Bond bits: Bond is initially on a mission to locate 003, who was operating in Siberia. On leaving that location he apparently heads for Alaska. He is again said to be English (rather than British). At some point prior to the events of the film he met KGB agent Pola Ivanova who was posing as a member of the Bolshoi ballet with orders to seduce him. Bond knew who she was, but that apparently didn't stop him from taking advantage of the situation. He is an expert safe cracker and cooks a little, rustling up a "quiche des cabinet" for Stacey. When visiting Zorin's thoroughbred sale, Bond takes on the identity of one James St John Smythe, an English gent who has inherited some stables from an Aunt. Later in San Francisco he pretends to be James Stock, a journalist with the London Financial Times. These false indentities seem to be worthwhile, since it appears that Bond has become so notorious that his name is actually known by a San Francisco police captain! At the end of the film Bond is awarded the Order of Lenin - he is the first non-Soviet citizen to receive this honour.

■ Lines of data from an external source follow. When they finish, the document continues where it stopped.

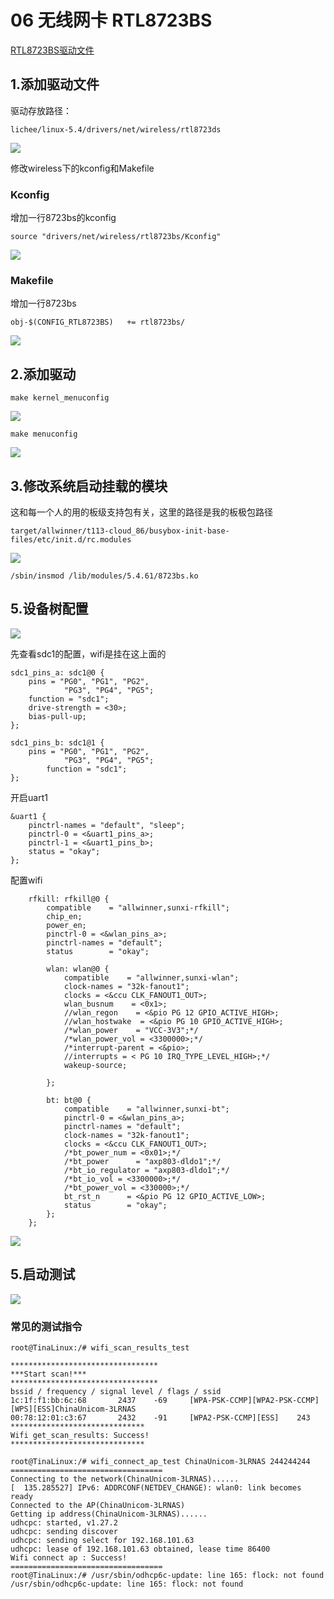 # 06 无线网卡 RTL8723BS

[RTL8723BS驱动文件](./src/rtl8723bs.zip)

## 1.添加驱动文件

驱动存放路径：

```shell
lichee/linux-5.4/drivers/net/wireless/rtl8723ds
```

![](./src/rtl8723_1.png)

修改wireless下的kconfig和Makefile

### Kconfig

增加一行8723bs的kconfig
```shell
source "drivers/net/wireless/rtl8723bs/Kconfig"
```

![](./src/rtl8723_2.png)

### Makefile

增加一行8723bs

```shell
obj-$(CONFIG_RTL8723BS)   += rtl8723bs/
```

![](./src/rtl8723_3.png)

## 2.添加驱动

```shell
make kernel_menuconfig
```

![](./src/rtl8723_4.png)


```shell
make menuconfig 
```

![](./src/rtl8723_5.png)

## 3.修改系统启动挂载的模块

这和每一个人的用的板级支持包有关，这里的路径是我的板极包路径

```shell
target/allwinner/t113-cloud_86/busybox-init-base-files/etc/init.d/rc.modules
```

![](./src/rtl8723_6.png)


```shell
/sbin/insmod /lib/modules/5.4.61/8723bs.ko
```

## 5.设备树配置

![](./src/rtl8723_7.png)

先查看sdc1的配置，wifi是挂在这上面的

```dts
sdc1_pins_a: sdc1@0 {
    pins = "PG0", "PG1", "PG2",
            "PG3", "PG4", "PG5";
    function = "sdc1";
    drive-strength = <30>;
    bias-pull-up;
};

sdc1_pins_b: sdc1@1 {
    pins = "PG0", "PG1", "PG2",
            "PG3", "PG4", "PG5";
        function = "sdc1";
};
```

开启uart1

```dts
&uart1 {
	pinctrl-names = "default", "sleep";
	pinctrl-0 = <&uart1_pins_a>;
	pinctrl-1 = <&uart1_pins_b>;
	status = "okay";
};
```

配置wifi

```dts
	rfkill: rfkill@0 {
		compatible    = "allwinner,sunxi-rfkill";
		chip_en;
		power_en;
		pinctrl-0 = <&wlan_pins_a>;
		pinctrl-names = "default";
		status        = "okay";

		wlan: wlan@0 {
			compatible    = "allwinner,sunxi-wlan";
			clock-names = "32k-fanout1";
			clocks = <&ccu CLK_FANOUT1_OUT>;
			wlan_busnum    = <0x1>;
			//wlan_regon    = <&pio PG 12 GPIO_ACTIVE_HIGH>;
			//wlan_hostwake  = <&pio PG 10 GPIO_ACTIVE_HIGH>;
			/*wlan_power    = "VCC-3V3";*/
			/*wlan_power_vol = <3300000>;*/
			/*interrupt-parent = <&pio>;
			//interrupts = < PG 10 IRQ_TYPE_LEVEL_HIGH>;*/
			wakeup-source;

		};

		bt: bt@0 {
			compatible    = "allwinner,sunxi-bt";
			pinctrl-0 = <&wlan_pins_a>;
			pinctrl-names = "default";
			clock-names = "32k-fanout1";
			clocks = <&ccu CLK_FANOUT1_OUT>;
			/*bt_power_num = <0x01>;*/
			/*bt_power      = "axp803-dldo1";*/
			/*bt_io_regulator = "axp803-dldo1";*/
			/*bt_io_vol = <3300000>;*/
			/*bt_power_vol = <330000>;*/
			bt_rst_n      = <&pio PG 12 GPIO_ACTIVE_LOW>;
			status        = "okay";
		};
	};
```

![](./src/rtl8723_8.png)



## 5.启动测试

![](./src/rtl8723_9.png)

### 常见的测试指令

```shell
root@TinaLinux:/# wifi_scan_results_test

*********************************
***Start scan!***
*********************************
bssid / frequency / signal level / flags / ssid
1c:1f:f1:bb:6c:68       2437    -69     [WPA-PSK-CCMP][WPA2-PSK-CCMP][WPS][ESS]ChinaUnicom-3LRNAS
00:78:12:01:c3:67       2432    -91     [WPA2-PSK-CCMP][ESS]    243
******************************
Wifi get_scan_results: Success!
******************************

```

```shell
root@TinaLinux:/# wifi_connect_ap_test ChinaUnicom-3LRNAS 244244244
==================================
Connecting to the network(ChinaUnicom-3LRNAS)......
[  135.285527] IPv6: ADDRCONF(NETDEV_CHANGE): wlan0: link becomes ready
Connected to the AP(ChinaUnicom-3LRNAS)
Getting ip address(ChinaUnicom-3LRNAS)......
udhcpc: started, v1.27.2
udhcpc: sending discover
udhcpc: sending select for 192.168.101.63
udhcpc: lease of 192.168.101.63 obtained, lease time 86400
Wifi connect ap : Success!
==================================
root@TinaLinux:/# /usr/sbin/odhcp6c-update: line 165: flock: not found
/usr/sbin/odhcp6c-update: line 165: flock: not found
```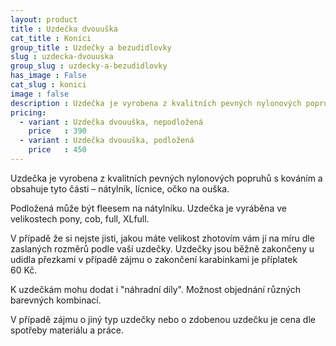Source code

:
 ```yaml
---
layout: product
title : Uzdečka dvouuška
cat_title : Koníci
group_title : Uzdečky a bezudidlovky
slug : uzdecka-dvouuska
group_slug : uzdecky-a-bezudidlovky
has_image : False
cat_slug : konici
image : false
description : Uzdečka je vyrobena z kvalitních pevných nylonových popruhů s kováním a obsahuje tyto části – nátylník, lícnice, očko na ouška.
pricing:
  - variant : Uzdečka dvouuška, nepodložená
    price   : 390
  - variant : Uzdečka dvouuška, podložená
    price   : 450
---
```


Uzdečka je vyrobena z kvalitních pevných nylonových popruhů s kováním a obsahuje tyto části – nátylník, lícnice, očko na ouška.

Podložená může být fleesem na nátylníku.
Uzdečka je vyráběna ve velikostech pony, cob, full, XLfull. 

V případě že si nejste jisti, jakou máte velikost zhotovím vám jí na míru dle zaslaných rozměrů podle vaší uzdečky.
Uzdečky jsou běžně zakončeny u udidla přezkami v případě zájmu o zakončení karabinkami je příplatek 60&nbsp;Kč.

K uzdečkám mohu dodat i "náhradní díly".
Možnost objednání různých barevných kombinací.


V případě zájmu o jiný typ uzdečky nebo o zdobenou uzdečku je cena dle spotřeby materiálu a práce.

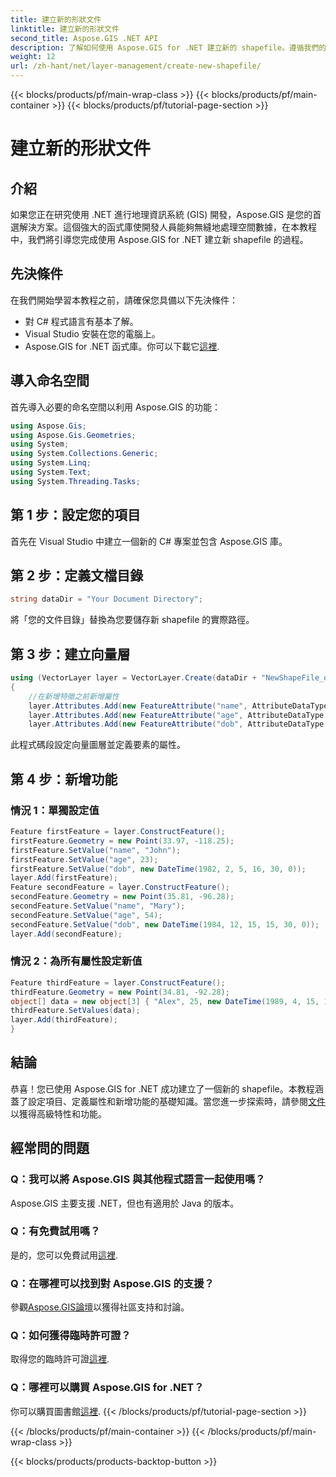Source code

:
 ```yaml
---
title: 建立新的形狀文件
linktitle: 建立新的形狀文件
second_title: Aspose.GIS .NET API
description: 了解如何使用 Aspose.GIS for .NET 建立新的 shapefile。遵循我們的逐步指南並釋放空間資料操作的力量。
weight: 12
url: /zh-hant/net/layer-management/create-new-shapefile/
---
```


{{< blocks/products/pf/main-wrap-class >}}
{{< blocks/products/pf/main-container >}}
{{< blocks/products/pf/tutorial-page-section >}}

# 建立新的形狀文件

## 介紹
如果您正在研究使用 .NET 進行地理資訊系統 (GIS) 開發，Aspose.GIS 是您的首選解決方案。這個強大的函式庫使開發人員能夠無縫地處理空間數據，在本教程中，我們將引導您完成使用 Aspose.GIS for .NET 建立新 shapefile 的過程。
## 先決條件
在我們開始學習本教程之前，請確保您具備以下先決條件：
- 對 C# 程式語言有基本了解。
- Visual Studio 安裝在您的電腦上。
-  Aspose.GIS for .NET 函式庫。你可以下載它[這裡](https://releases.aspose.com/gis/net/).
## 導入命名空間
首先導入必要的命名空間以利用 Aspose.GIS 的功能：
```csharp
using Aspose.Gis;
using Aspose.Gis.Geometries;
using System;
using System.Collections.Generic;
using System.Linq;
using System.Text;
using System.Threading.Tasks;
```
## 第 1 步：設定您的項目
首先在 Visual Studio 中建立一個新的 C# 專案並包含 Aspose.GIS 庫。
## 第 2 步：定義文檔目錄
```csharp
string dataDir = "Your Document Directory";
```
將「您的文件目錄」替換為您要儲存新 shapefile 的實際路徑。
## 第 3 步：建立向量層
```csharp
using (VectorLayer layer = VectorLayer.Create(dataDir + "NewShapeFile_out.shp", Drivers.Shapefile))
{
    //在新增特徵之前新增屬性
    layer.Attributes.Add(new FeatureAttribute("name", AttributeDataType.String));
    layer.Attributes.Add(new FeatureAttribute("age", AttributeDataType.Integer));
    layer.Attributes.Add(new FeatureAttribute("dob", AttributeDataType.DateTime));
```
此程式碼段設定向量圖層並定義要素的屬性。
## 第 4 步：新增功能
### 情況 1：單獨設定值
```csharp
Feature firstFeature = layer.ConstructFeature();
firstFeature.Geometry = new Point(33.97, -118.25);
firstFeature.SetValue("name", "John");
firstFeature.SetValue("age", 23);
firstFeature.SetValue("dob", new DateTime(1982, 2, 5, 16, 30, 0));
layer.Add(firstFeature);
Feature secondFeature = layer.ConstructFeature();
secondFeature.Geometry = new Point(35.81, -96.28);
secondFeature.SetValue("name", "Mary");
secondFeature.SetValue("age", 54);
secondFeature.SetValue("dob", new DateTime(1984, 12, 15, 15, 30, 0));
layer.Add(secondFeature);
```
### 情況 2：為所有屬性設定新值
```csharp
Feature thirdFeature = layer.ConstructFeature();
thirdFeature.Geometry = new Point(34.81, -92.28);
object[] data = new object[3] { "Alex", 25, new DateTime(1989, 4, 15, 15, 30, 0) };
thirdFeature.SetValues(data);
layer.Add(thirdFeature);
}
```
## 結論
恭喜！您已使用 Aspose.GIS for .NET 成功建立了一個新的 shapefile。本教程涵蓋了設定項目、定義屬性和新增功能的基礎知識。當您進一步探索時，請參閱[文件](https://reference.aspose.com/gis/net/)以獲得高級特性和功能。
## 經常問的問題
### Q：我可以將 Aspose.GIS 與其他程式語言一起使用嗎？
Aspose.GIS 主要支援 .NET，但也有適用於 Java 的版本。
### Q：有免費試用嗎？
是的，您可以免費試用[這裡](https://releases.aspose.com/).
### Q：在哪裡可以找到對 Aspose.GIS 的支援？
參觀[Aspose.GIS論壇](https://forum.aspose.com/c/gis/33)以獲得社區支持和討論。
### Q：如何獲得臨時許可證？
取得您的臨時許可證[這裡](https://purchase.aspose.com/temporary-license/).
### Q：哪裡可以購買 Aspose.GIS for .NET？
你可以購買圖書館[這裡](https://purchase.aspose.com/buy).
{{< /blocks/products/pf/tutorial-page-section >}}

{{< /blocks/products/pf/main-container >}}
{{< /blocks/products/pf/main-wrap-class >}}

{{< blocks/products/products-backtop-button >}}
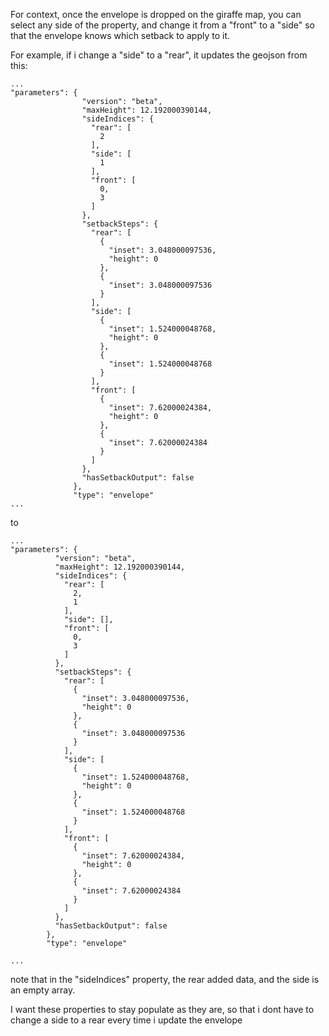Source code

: For context, once the envelope is dropped on the giraffe map, you can select any side of the property, and change it from a "front" to a "side" so that the envelope knows which setback to apply to it. 

For example, if i change a "side" to a "rear", it updates the geojson from this:
```
...
"parameters": {
                "version": "beta",
                "maxHeight": 12.192000390144,
                "sideIndices": {
                  "rear": [
                    2
                  ],
                  "side": [
                    1
                  ],
                  "front": [
                    0,
                    3
                  ]
                },
                "setbackSteps": {
                  "rear": [
                    {
                      "inset": 3.048000097536,
                      "height": 0
                    },
                    {
                      "inset": 3.048000097536
                    }
                  ],
                  "side": [
                    {
                      "inset": 1.524000048768,
                      "height": 0
                    },
                    {
                      "inset": 1.524000048768
                    }
                  ],
                  "front": [
                    {
                      "inset": 7.62000024384,
                      "height": 0
                    },
                    {
                      "inset": 7.62000024384
                    }
                  ]
                },
                "hasSetbackOutput": false
              },
              "type": "envelope"
...
```
to 

```
...
"parameters": {
          "version": "beta",
          "maxHeight": 12.192000390144,
          "sideIndices": {
            "rear": [
              2,
              1
            ],
            "side": [],
            "front": [
              0,
              3
            ]
          },
          "setbackSteps": {
            "rear": [
              {
                "inset": 3.048000097536,
                "height": 0
              },
              {
                "inset": 3.048000097536
              }
            ],
            "side": [
              {
                "inset": 1.524000048768,
                "height": 0
              },
              {
                "inset": 1.524000048768
              }
            ],
            "front": [
              {
                "inset": 7.62000024384,
                "height": 0
              },
              {
                "inset": 7.62000024384
              }
            ]
          },
          "hasSetbackOutput": false
        },
        "type": "envelope"

...
```

note that in the "sideIndices" property, the rear added data, and the side is an empty array. 

I want these properties to stay populate as they are, so that i dont have to change a side to a rear every time i update the envelope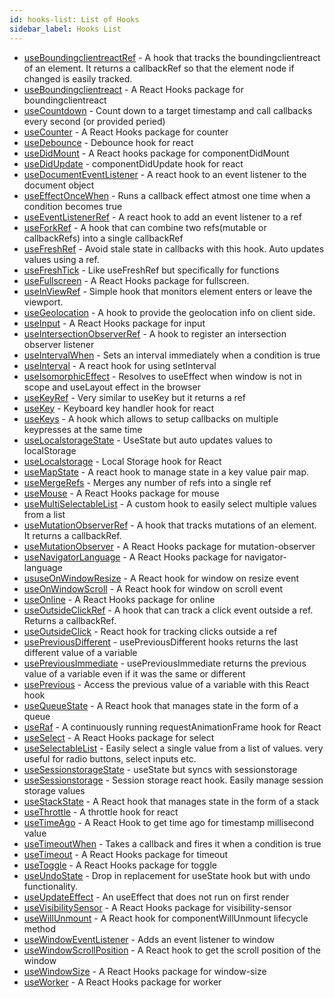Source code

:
 ```yaml
---
id: hooks-list: List of Hooks
sidebar_label: Hooks List
---
```


<!--hookslist start-->

*   [useBoundingclientreactRef](https://react-hooks.org/docs/useBoundingclientreactRef) - A hook that tracks the boundingclientreact of an element. It returns a callbackRef so that the element node if changed is easily tracked.
*   [useBoundingclientreact](https://react-hooks.org/docs/useBoundingclientreact) - A React Hooks package for boundingclientreact
*   [useCountdown](https://react-hooks.org/docs/useCountdown) - Count down to a target timestamp and call callbacks every second (or provided peried)
*   [useCounter](https://react-hooks.org/docs/useCounter) - A React Hooks package for counter
*   [useDebounce](https://react-hooks.org/docs/useDebounce) - Debounce hook for react
*   [useDidMount](https://react-hooks.org/docs/useDidMount) - A React hooks package for componentDidMount
*   [useDidUpdate](https://react-hooks.org/docs/useDidUpdate) - componentDidUpdate hook for react
*   [useDocumentEventListener](https://react-hooks.org/docs/useDocumentEventListener) - A react hook to an event listener to the document object
*   [useEffectOnceWhen](https://react-hooks.org/docs/useEffectOnceWhen) - Runs a callback effect atmost one time when a condition becomes true
*   [useEventListenerRef](https://react-hooks.org/docs/useEventListenerRef) - A react hook to add an event listener to a ref
*   [useForkRef](https://react-hooks.org/docs/useForkRef) - A hook that can combine two refs(mutable or callbackRefs) into a single callbackRef
*   [useFreshRef](https://react-hooks.org/docs/useFreshRef) - Avoid stale state in callbacks with this hook. Auto updates values using a ref.
*   [useFreshTick](https://react-hooks.org/docs/useFreshTick) - Like useFreshRef but specifically for functions
*   [useFullscreen](https://react-hooks.org/docs/useFullscreen) - A React Hooks package for fullscreen.
*   [useInViewRef](https://react-hooks.org/docs/useInViewRef) - Simple hook that monitors element enters or leave the viewport.
*   [useGeolocation](https://react-hooks.org/docs/useGeolocation) - A hook to provide the geolocation info on client side.
*   [useInput](https://react-hooks.org/docs/useInput) - A React Hooks package for input
*   [useIntersectionObserverRef](https://react-hooks.org/docs/useIntersectionObserverRef) - A hook to register an intersection observer listener
*   [useIntervalWhen](https://react-hooks.org/docs/useIntervalWhen) - Sets an interval immediately when a condition is true
*   [useInterval](https://react-hooks.org/docs/useInterval) - A react hook for using setInterval
*   [useIsomorphicEffect](https://react-hooks.org/docs/useIsomorphicEffect) - Resolves to useEffect when window is not in scope and useLayout effect in the browser
*   [useKeyRef](https://react-hooks.org/docs/useKeyRef) - Very similar to useKey but it returns a ref
*   [useKey](https://react-hooks.org/docs/useKey) - Keyboard key handler hook for react
*   [useKeys](https://react-hooks.org/docs/useKeys) - A hook which allows to setup callbacks on multiple keypresses at the same time
*   [useLocalstorageState](https://react-hooks.org/docs/useLocalstorageState) - UseState but auto updates values to localStorage
*   [useLocalstorage](https://react-hooks.org/docs/useLocalstorage) - Local Storage hook for React
*   [useMapState](https://react-hooks.org/docs/useMapState) - A react hook to manage state in a key value pair map.
*   [useMergeRefs](https://react-hooks.org/docs/useMergeRefs) - Merges any number of refs into a single ref
*   [useMouse](https://react-hooks.org/docs/useMouse) - A React Hooks package for mouse
*   [useMultiSelectableList](https://react-hooks.org/docs/useMultiSelectableList) - A custom hook to easily select multiple values from a list
*   [useMutationObserverRef](https://react-hooks.org/docs/useMutationObserverRef) - A hook that tracks mutations of an element. It returns a callbackRef.
*   [useMutationObserver](https://react-hooks.org/docs/useMutationObserver) - A React Hooks package for mutation-observer
*   [useNavigatorLanguage](https://react-hooks.org/docs/useNavigatorLanguage) - A React Hooks package for navigator-language
*   [ususeOnWindowResize](https://react-hooks.org/docs/ususeOnWindowResize) - A React hook for window on resize event
*   [useOnWindowScroll](https://react-hooks.org/docs/useOnWindowScroll) - A React hook for window on scroll event
*   [useOnline](https://react-hooks.org/docs/useOnline) - A React Hooks package for online
*   [useOutsideClickRef](https://react-hooks.org/docs/useOutsideClickRef) - A hook that can track a click event outside a ref. Returns a callbackRef.
*   [useOutsideClick](https://react-hooks.org/docs/useOutsideClick) - React hook for tracking clicks outside a ref
*   [usePreviousDifferent](https://react-hooks.org/docs/usePreviousDifferent) - usePreviousDifferent hooks returns the last different value of a variable
*   [usePreviousImmediate](https://react-hooks.org/docs/usePreviousImmediate) - usePreviousImmediate returns the previous value of a variable even if it was the same or different
*   [usePrevious](https://react-hooks.org/docs/usePrevious) - Access the previous value of a variable with this React hook
*   [useQueueState](https://react-hooks.org/docs/useQueueState) - A React hook that manages state in the form of a queue
*   [useRaf](https://react-hooks.org/docs/useRaf) - A continuously running requestAnimationFrame hook for React
*   [useSelect](https://react-hooks.org/docs/useSelect) - A React Hooks package for select
*   [useSelectableList](https://react-hooks.org/docs/useSelectableList) - Easily select a single value from a list of values. very useful for radio buttons, select inputs  etc.
*   [useSessionstorageState](https://react-hooks.org/docs/useSessionstorageState) - useState but syncs with sessionstorage
*   [useSessionstorage](https://react-hooks.org/docs/useSessionstorage) - Session storage react hook. Easily manage session storage values
*   [useStackState](https://react-hooks.org/docs/useStackState) - A React hook that manages state in the form of a stack
*   [useThrottle](https://react-hooks.org/docs/useThrottle) - A throttle hook for react
*   [useTimeAgo](https://react-hooks.org/docs/useTimeAgo) - A React Hook to get time ago for timestamp millisecond value
*   [useTimeoutWhen](https://react-hooks.org/docs/useTimeoutWhen) - Takes a callback and fires it when a condition is true
*   [useTimeout](https://react-hooks.org/docs/useTimeout) - A React Hooks package for timeout
*   [useToggle](https://react-hooks.org/docs/useToggle) - A React Hooks package for toggle
*   [useUndoState](https://react-hooks.org/docs/useUndoState) - Drop in replacement for useState hook but with undo functionality.
*   [useUpdateEffect](https://react-hooks.org/docs/useUpdateEffect) - An useEffect that does not run on first render
*   [useVisibilitySensor](https://react-hooks.org/docs/useVisibilitySensor) - A React Hooks package for visibility-sensor
*   [useWillUnmount](https://react-hooks.org/docs/useWillUnmount) - A React hook for componentWillUnmount lifecycle method
*   [useWindowEventListener](https://react-hooks.org/docs/useWindowEventListener) - Adds an event listener to window
*   [useWindowScrollPosition](https://react-hooks.org/docs/useWindowScrollPosition) - A React hook to get the scroll position of the window
*   [useWindowSize](https://react-hooks.org/docs/useWindowSize) - A React Hooks package for window-size
*   [useWorker](https://react-hooks.org/docs/useWorker) - A React Hooks package for worker

<!--hookslist end-->
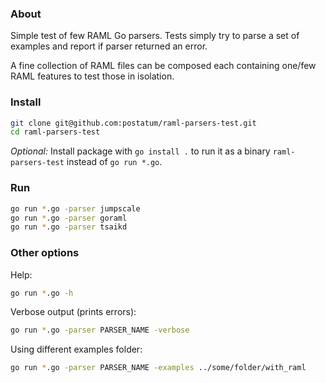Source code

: ### About

Simple test of few RAML Go parsers. Tests simply try to parse a set of examples and report if parser returned an error.

A fine collection of RAML files can be composed each containing one/few RAML features to test those in isolation.

### Install

```sh
git clone git@github.com:postatum/raml-parsers-test.git
cd raml-parsers-test
```

*Optional:*
Install package with `go install .` to run it as a binary `raml-parsers-test` instead of `go run *.go`.

### Run

```sh
go run *.go -parser jumpscale
go run *.go -parser goraml
go run *.go -parser tsaikd
```

### Other options

Help:

```sh
go run *.go -h
```

Verbose output (prints errors):

```sh
go run *.go -parser PARSER_NAME -verbose
```

Using different examples folder:

```sh
go run *.go -parser PARSER_NAME -examples ../some/folder/with_raml

```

Other trivia: Bond is again helped by CIA agent working within the USA (which is outside of their jurisdiction) in the shape of Chuck Lee, who appears to work undercover in a San Francisco fish market. He is killed by May Day.
Bond is fined 6 million francs after the incident in Paris.
The film is unusual in that it can be dated precisely. According to the cheque that Zorin writes for Stacey, the reception at his chateau takes places on 3 May 1985. Project Main Strike itself takes place on 22 May.

Anything else?: The film opens with the following disclaimer: "Neither the name 'Zorin' nor any other name or character is meant to portray a real company or actual person". This was inserted when the producers discovered a real company called Zoran Ladicorbic Ltd, although that deals with fashion design rather than microchips.
Yes, that is Dolph Lundgren who appears briefly as a KGB heavy. At the time of the film he was Grace Jones's boyfriend.
From this point on the films do not identify the name of their successor in the end credits; the phrase "James Bond will return" is used by itself.